Kroy Cane Back Barstool, $849, Arhaus.
The addition of house plants adds a welcomed natural green element. Together, these two styles create a warmer, cozier functional living space. Kordas says, “Clean lines, less is more, and go for symmetry and purpose. Keep woods and ceramics in the design to retain warmth and sophistication.”
Ezra 57” Buffet, $1,299, Pottery Barn.
Biophilic interior design honors the human desire for connection and harmony with nature by bringing the natural environment inside. In 1973, psychoanalyst Erich Fromm popularized the term “biophilia,” which he described as “the passionate love of life and of all that is alive.” Ways to create a calm and relaxing nature-based haven in your home include allowing an abundance of natural daylight in, cultivating large quantities of house plants, and selecting colors found in nature — especially shades of green.

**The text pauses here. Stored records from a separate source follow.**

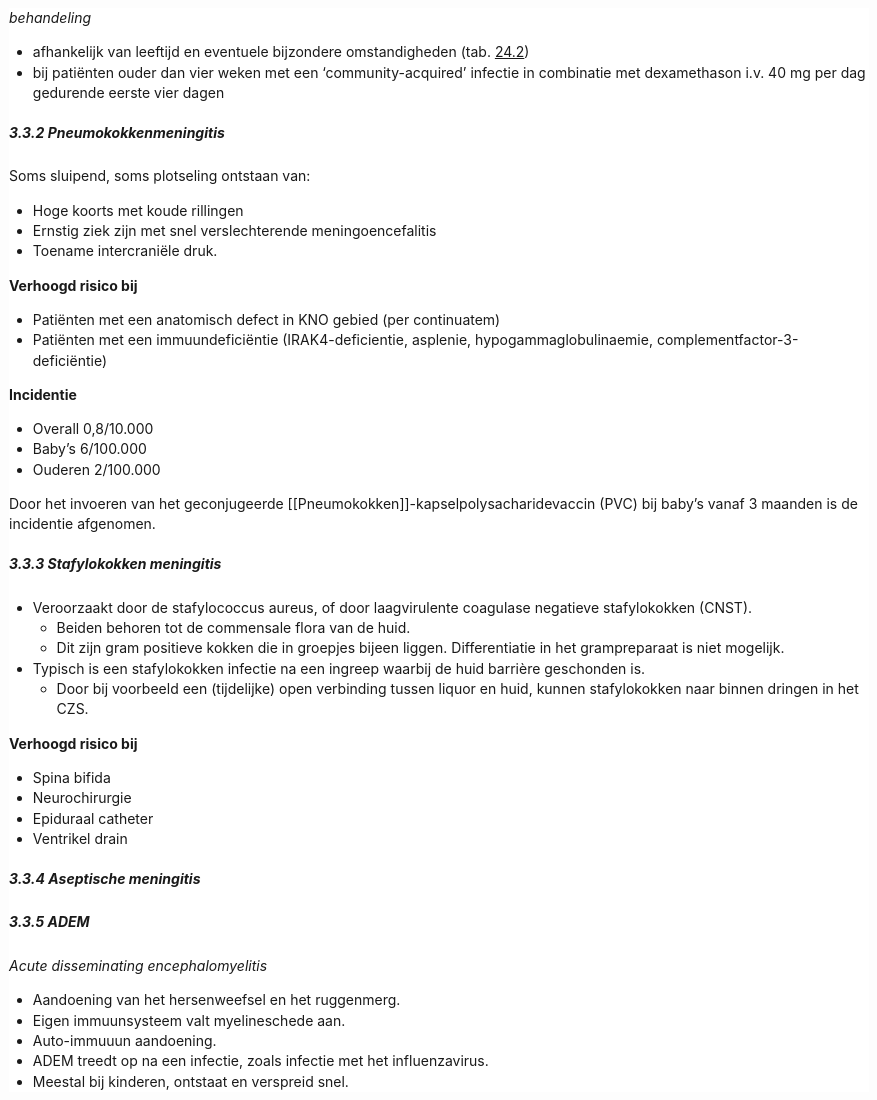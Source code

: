 *behandeling*

- afhankelijk van leeftijd en eventuele bijzondere omstandigheden (tab. [24.2](https://mijn-bsl-nl.ru.idm.oclc.org/infecties/16963076#Tab2))
- bij patiënten ouder dan vier weken met een ‘community-acquired’ infectie in combinatie met dexamethason i.v. 40 mg per dag gedurende eerste vier dagen

##### 3.3.2  Pneumokokkenmeningitis

Soms sluipend, soms plotseling ontstaan van:

- Hoge koorts met koude rillingen
- Ernstig ziek zijn met snel verslechterende meningoencefalitis
- Toename intercraniële druk.

**Verhoogd risico bij** 

- Patiënten met een anatomisch defect in KNO gebied (per continuatem)
- Patiënten met een immuundeficiëntie (IRAK4-deficientie, asplenie, hypogammaglobulinaemie, complementfactor-3-deficiëntie)

**Incidentie**

- Overall 0,8/10.000
- Baby’s 6/100.000
- Ouderen 2/100.000

Door het invoeren van het geconjugeerde [[Pneumokokken]]-kapselpolysacharidevaccin (PVC) bij baby’s vanaf 3 maanden is de incidentie afgenomen. 

##### 3.3.3  Stafylokokken meningitis

- Veroorzaakt door de stafylococcus aureus, of door laagvirulente coagulase negatieve stafylokokken (CNST).
    - Beiden behoren tot de commensale flora van de huid.
    - Dit zijn gram positieve kokken die in groepjes bijeen liggen. Differentiatie in het grampreparaat is niet mogelijk.
- Typisch is een stafylokokken infectie na een ingreep waarbij de huid barrière geschonden is.
    - Door bij voorbeeld een (tijdelijke) open verbinding tussen liquor en huid, kunnen stafylokokken naar binnen dringen in het CZS.

**Verhoogd risico bij**

- Spina bifida
- Neurochirurgie
- Epiduraal catheter
- Ventrikel drain

##### 3.3.4  Aseptische meningitis
##### 3.3.5  ADEM

*Acute disseminating encephalomyelitis*

- Aandoening van het hersenweefsel en het ruggenmerg.
- Eigen immuunsysteem valt myelineschede aan.
- Auto-immuuun aandoening.
- ADEM treedt op na een infectie, zoals infectie met het influenzavirus.
- Meestal bij kinderen, ontstaat en verspreid snel.


[^1]: [[Otitis media acuta|Otitis media]]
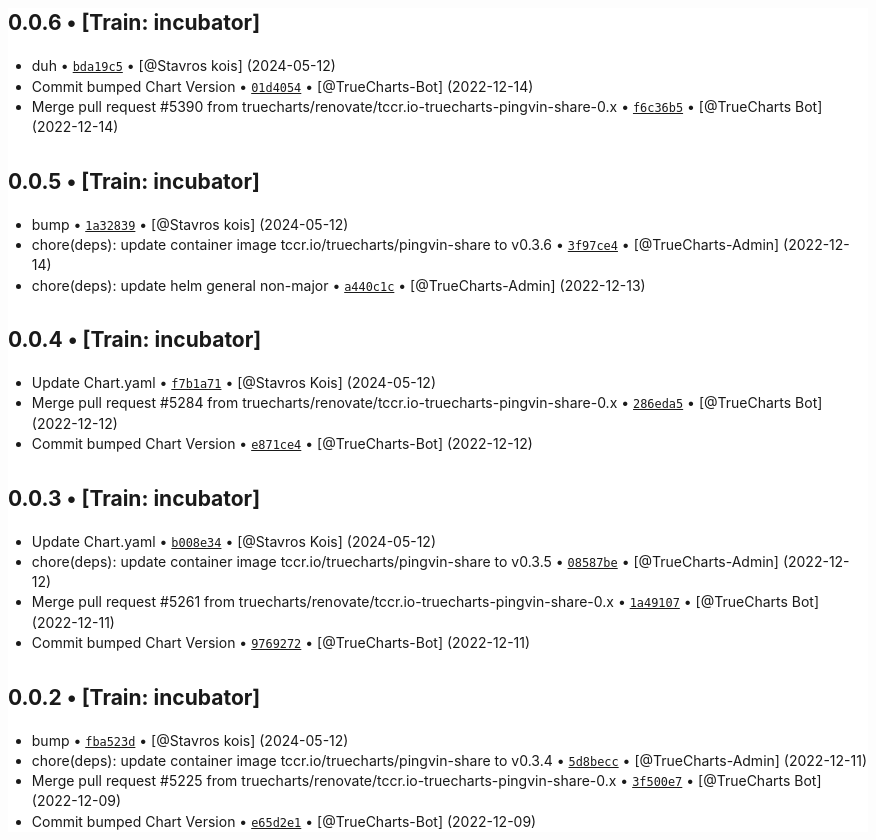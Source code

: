 ## 0.0.6 • [Train: incubator]

- duh • [`bda19c5`](https://github.com/trueforge-org/truecharts/commit/bda19c5847c427d6900f3f0b9e6adb640612c5cd) • [@Stavros kois] (2024-05-12)
- Commit bumped Chart Version • [`01d4054`](https://github.com/trueforge-org/truecharts/commit/01d4054b60885b05587c7f3617056b90d15c4401) • [@TrueCharts-Bot] (2022-12-14)
- Merge pull request #5390 from truecharts/renovate/tccr.io-truecharts-pingvin-share-0.x • [`f6c36b5`](https://github.com/trueforge-org/truecharts/commit/f6c36b583c798f291f8c3d059a7d918829daf6a7) • [@TrueCharts Bot] (2022-12-14)

## 0.0.5 • [Train: incubator]

- bump • [`1a32839`](https://github.com/trueforge-org/truecharts/commit/1a328398d9b5492087d76bfdb88693f208e5cd5d) • [@Stavros kois] (2024-05-12)
- chore(deps): update container image tccr.io/truecharts/pingvin-share to v0.3.6 • [`3f97ce4`](https://github.com/trueforge-org/truecharts/commit/3f97ce46ae3bdecfea4d8fe3211e8ac0d1e477b2) • [@TrueCharts-Admin] (2022-12-14)
- chore(deps): update helm general non-major • [`a440c1c`](https://github.com/trueforge-org/truecharts/commit/a440c1c652604233bd710a3e807f71016f5ce454) • [@TrueCharts-Admin] (2022-12-13)

## 0.0.4 • [Train: incubator]

- Update Chart.yaml • [`f7b1a71`](https://github.com/trueforge-org/truecharts/commit/f7b1a71fc427f52e6d3e627f815e5852aa55e94b) • [@Stavros Kois] (2024-05-12)
- Merge pull request #5284 from truecharts/renovate/tccr.io-truecharts-pingvin-share-0.x • [`286eda5`](https://github.com/trueforge-org/truecharts/commit/286eda55b7479757585e6c96d69f49013b27dfe2) • [@TrueCharts Bot] (2022-12-12)
- Commit bumped Chart Version • [`e871ce4`](https://github.com/trueforge-org/truecharts/commit/e871ce405032b4488d1db9466ce490fe3a0f11c8) • [@TrueCharts-Bot] (2022-12-12)

## 0.0.3 • [Train: incubator]

- Update Chart.yaml • [`b008e34`](https://github.com/trueforge-org/truecharts/commit/b008e34a557463e833a4ee55e8f4460320c35c1c) • [@Stavros Kois] (2024-05-12)
- chore(deps): update container image tccr.io/truecharts/pingvin-share to v0.3.5 • [`08587be`](https://github.com/trueforge-org/truecharts/commit/08587be2f1068d3a3e96edd9374350b5e44dc6de) • [@TrueCharts-Admin] (2022-12-12)
- Merge pull request #5261 from truecharts/renovate/tccr.io-truecharts-pingvin-share-0.x • [`1a49107`](https://github.com/trueforge-org/truecharts/commit/1a491076c3c9869d4f5a2071b2c4ffd92b38b236) • [@TrueCharts Bot] (2022-12-11)
- Commit bumped Chart Version • [`9769272`](https://github.com/trueforge-org/truecharts/commit/9769272f624fe642040244a349a2f9b4fd063647) • [@TrueCharts-Bot] (2022-12-11)

## 0.0.2 • [Train: incubator]

- bump • [`fba523d`](https://github.com/trueforge-org/truecharts/commit/fba523d85850f1d8000ac64c7bc04e85881b6bbc) • [@Stavros kois] (2024-05-12)
- chore(deps): update container image tccr.io/truecharts/pingvin-share to v0.3.4 • [`5d8becc`](https://github.com/trueforge-org/truecharts/commit/5d8becc80cce204873855f7e53d5a6744524ec3f) • [@TrueCharts-Admin] (2022-12-11)
- Merge pull request #5225 from truecharts/renovate/tccr.io-truecharts-pingvin-share-0.x • [`3f500e7`](https://github.com/trueforge-org/truecharts/commit/3f500e7e4e8c76944c159d9d1b0a15af0c6bf12b) • [@TrueCharts Bot] (2022-12-09)
- Commit bumped Chart Version • [`e65d2e1`](https://github.com/trueforge-org/truecharts/commit/e65d2e1b3e5702c5fe18ce21d41ec4bee4b1663d) • [@TrueCharts-Bot] (2022-12-09)
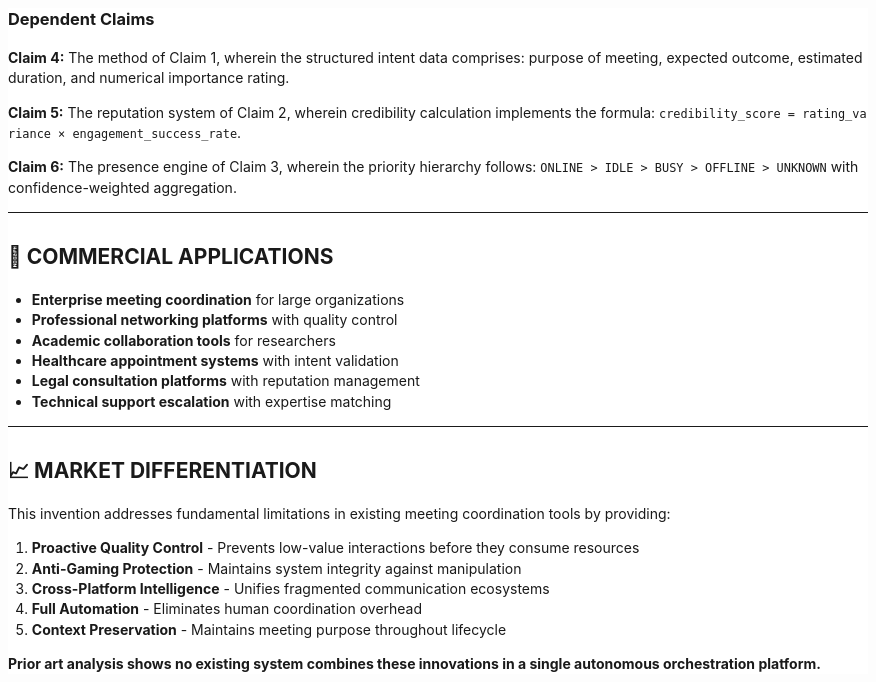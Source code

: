 ### **Dependent Claims**

**Claim 4:** The method of Claim 1, wherein the structured intent data comprises: purpose of meeting, expected outcome, estimated duration, and numerical importance rating.

**Claim 5:** The reputation system of Claim 2, wherein credibility calculation implements the formula: `credibility_score = rating_variance × engagement_success_rate`.

**Claim 6:** The presence engine of Claim 3, wherein the priority hierarchy follows: `ONLINE > IDLE > BUSY > OFFLINE > UNKNOWN` with confidence-weighted aggregation.

---

## 🎯 **COMMERCIAL APPLICATIONS**

- **Enterprise meeting coordination** for large organizations
- **Professional networking platforms** with quality control
- **Academic collaboration tools** for researchers
- **Healthcare appointment systems** with intent validation  
- **Legal consultation platforms** with reputation management
- **Technical support escalation** with expertise matching

---

## 📈 **MARKET DIFFERENTIATION**

This invention addresses fundamental limitations in existing meeting coordination tools by providing:

1. **Proactive Quality Control** - Prevents low-value interactions before they consume resources
2. **Anti-Gaming Protection** - Maintains system integrity against manipulation
3. **Cross-Platform Intelligence** - Unifies fragmented communication ecosystems  
4. **Full Automation** - Eliminates human coordination overhead
5. **Context Preservation** - Maintains meeting purpose throughout lifecycle

**Prior art analysis shows no existing system combines these innovations in a single autonomous orchestration platform.** 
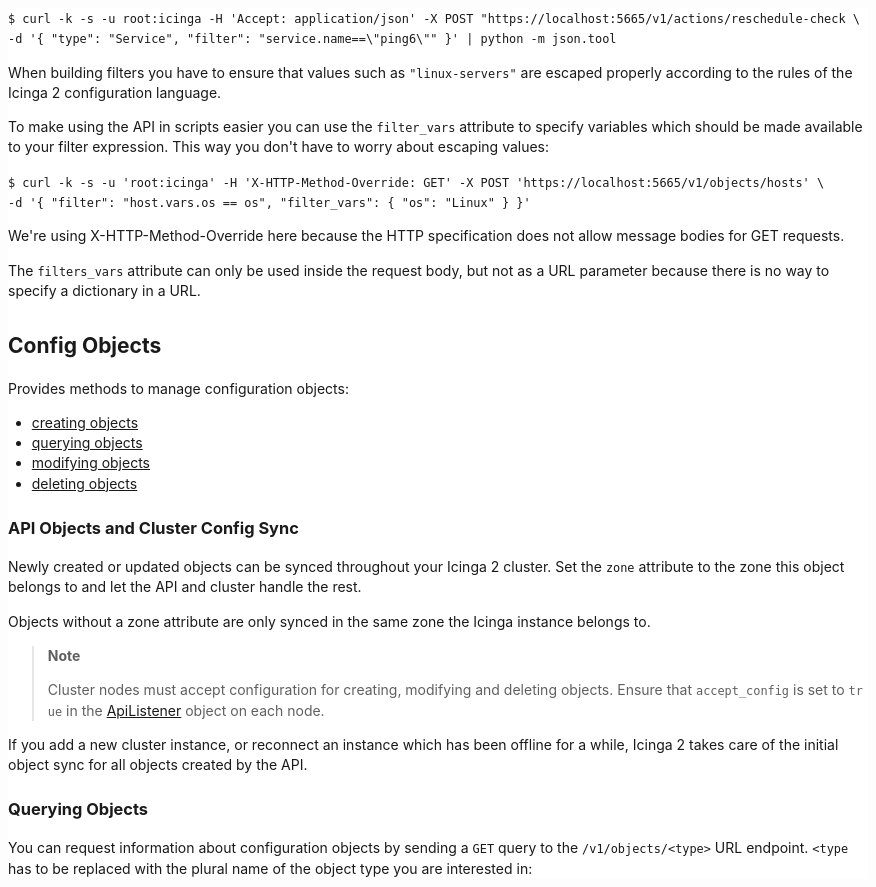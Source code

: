     $ curl -k -s -u root:icinga -H 'Accept: application/json' -X POST "https://localhost:5665/v1/actions/reschedule-check \
    -d '{ "type": "Service", "filter": "service.name==\"ping6\"" }' | python -m json.tool

When building filters you have to ensure that values such as
`"linux-servers"` are escaped properly according to the rules of the Icinga 2 configuration
language.

To make using the API in scripts easier you can use the `filter_vars` attribute to specify
variables which should be made available to your filter expression. This way you don't have
to worry about escaping values:

    $ curl -k -s -u 'root:icinga' -H 'X-HTTP-Method-Override: GET' -X POST 'https://localhost:5665/v1/objects/hosts' \
    -d '{ "filter": "host.vars.os == os", "filter_vars": { "os": "Linux" } }'

We're using X-HTTP-Method-Override here because the HTTP specification does
not allow message bodies for GET requests.

The `filters_vars` attribute can only be used inside the request body, but not as
a URL parameter because there is no way to specify a dictionary in a URL.

## <a id="icinga2-api-config-objects"></a> Config Objects

Provides methods to manage configuration objects:

* [creating objects](9-icinga2-api.md#icinga2-api-config-objects-create)
* [querying objects](9-icinga2-api.md#icinga2-api-config-objects-query)
* [modifying objects](9-icinga2-api.md#icinga2-api-config-objects-modify)
* [deleting objects](9-icinga2-api.md#icinga2-api-config-objects-delete)

### <a id="icinga2-api-config-objects-cluster-sync"></a> API Objects and Cluster Config Sync

Newly created or updated objects can be synced throughout your
Icinga 2 cluster. Set the `zone` attribute to the zone this object
belongs to and let the API and cluster handle the rest.

Objects without a zone attribute are only synced in the same zone the Icinga instance belongs to.

> **Note**
>
> Cluster nodes must accept configuration for creating, modifying
> and deleting objects. Ensure that `accept_config` is set to `true`
> in the [ApiListener](6-object-types.md#objecttype-apilistener) object
> on each node.

If you add a new cluster instance, or reconnect an instance which has been offline
for a while, Icinga 2 takes care of the initial object sync for all objects
created by the API.

### <a id="icinga2-api-config-objects-query"></a> Querying Objects

You can request information about configuration objects by sending
a `GET` query to the `/v1/objects/<type>` URL endpoint. `<type` has
to be replaced with the plural name of the object type you are interested
in:
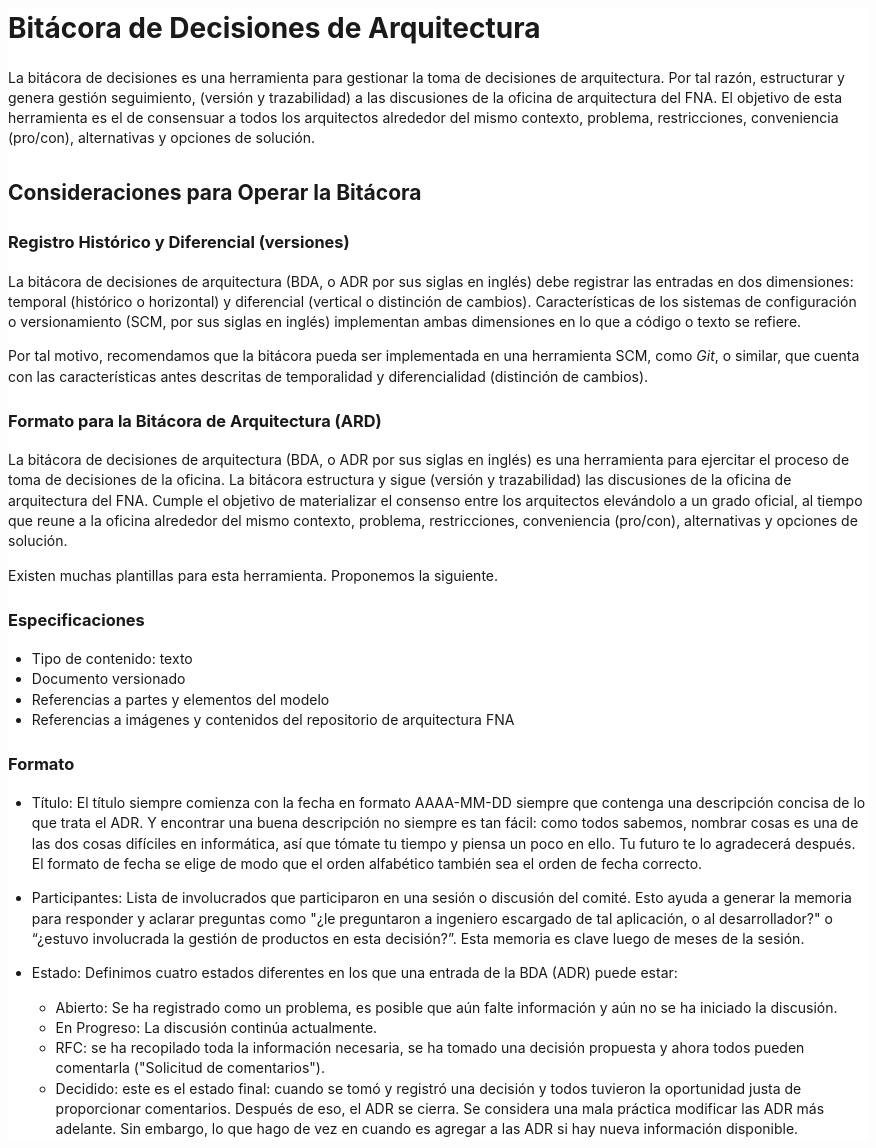 # Bitácora de Decisiones de Arquitectura
La bitácora de decisiones es una herramienta para gestionar la toma de decisiones de arquitectura. Por tal razón, estructurar y genera gestión seguimiento, (versión y trazabilidad) a las discusiones de la oficina de arquitectura del FNA. El objetivo de esta herramienta es el de consensuar a todos los arquitectos alrededor del mismo contexto, problema, restricciones, conveniencia (pro/con), alternativas y opciones de solución.

## Consideraciones para Operar la Bitácora
### Registro Histórico y Diferencial (versiones)
La bitácora de decisiones de arquitectura (BDA, o ADR por sus siglas en inglés) debe registrar las entradas en dos dimensiones: temporal (histórico o horizontal) y diferencial (vertical o distinción de cambios). Características de los sistemas de configuración o versionamiento (SCM, por sus siglas en inglés) implementan ambas dimensiones en lo que a código o texto se refiere. 

Por tal motivo, recomendamos que la bitácora pueda ser implementada en una herramienta SCM, como _Git_, o similar, que cuenta con las características antes descritas de temporalidad y diferencialidad (distinción de cambios).

### Formato para la Bitácora de Arquitectura (ARD)
La bitácora de decisiones de arquitectura (BDA, o ADR por sus siglas en inglés) es una herramienta para ejercitar el proceso de toma de decisiones de la oficina. La bitácora estructura y sigue (versión y trazabilidad) las discusiones de la oficina de arquitectura del FNA. Cumple el objetivo de materializar el consenso entre los arquitectos elevándolo a un grado oficial, al tiempo que reune a la oficina alrededor del mismo contexto, problema, restricciones, conveniencia (pro/con), alternativas y opciones de solución.

Existen muchas plantillas para esta herramienta. Proponemos la siguiente.

### Especificaciones
* Tipo de contenido: texto
* Documento versionado
* Referencias a partes y elementos del modelo
* Referencias a imágenes y contenidos del repositorio de arquitectura FNA

### Formato
* Título: El título siempre comienza con la fecha en formato AAAA-MM-DD siempre que contenga una descripción concisa de lo que trata el ADR. Y encontrar una buena descripción no siempre es tan fácil: como todos sabemos, nombrar cosas es una de las dos cosas difíciles en informática, así que tómate tu tiempo y piensa un poco en ello. Tu futuro te lo agradecerá después. El formato de fecha se elige de modo que el orden alfabético también sea el orden de fecha correcto.

* Participantes: Lista de involucrados que participaron en una sesión o discusión del comité. Esto ayuda a generar la memoria para responder y aclarar preguntas como "¿le preguntaron a ingeniero escargado de tal aplicación, o al desarrollador?" o “¿estuvo involucrada la gestión de productos en esta decisión?”. Esta memoria es clave luego de meses de la sesión.

* Estado: Definimos cuatro estados diferentes en los que una entrada de la BDA (ADR) puede estar:
  - Abierto: Se ha registrado como un problema, es posible que aún falte información y aún no se ha iniciado la discusión.
  - En Progreso: La discusión continúa actualmente.
  - RFC: se ha recopilado toda la información necesaria, se ha tomado una decisión propuesta y ahora todos pueden comentarla ("Solicitud de comentarios").
  - Decidido: este es el estado final: cuando se tomó y registró una decisión y todos tuvieron la oportunidad justa de proporcionar comentarios. Después de eso, el ADR se cierra. Se considera una mala práctica modificar las ADR más adelante. Sin embargo, lo que hago de vez en cuando es agregar a las ADR si hay nueva información disponible.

Faux Potted Fiddle Leaf Fig Tree, 5.4 feet, $199, Pottery Barn.
To incorporate biophilic design into your home, Kordas suggests, “Leave large windows undressed. Keep paint colors neutral to allow for a seamless transition from the outside to in. Incorporate natural textures like sisal and rattan, and always flood the home with greenery.”
Woven Rattan Vases, $129 each, Pottery Barn.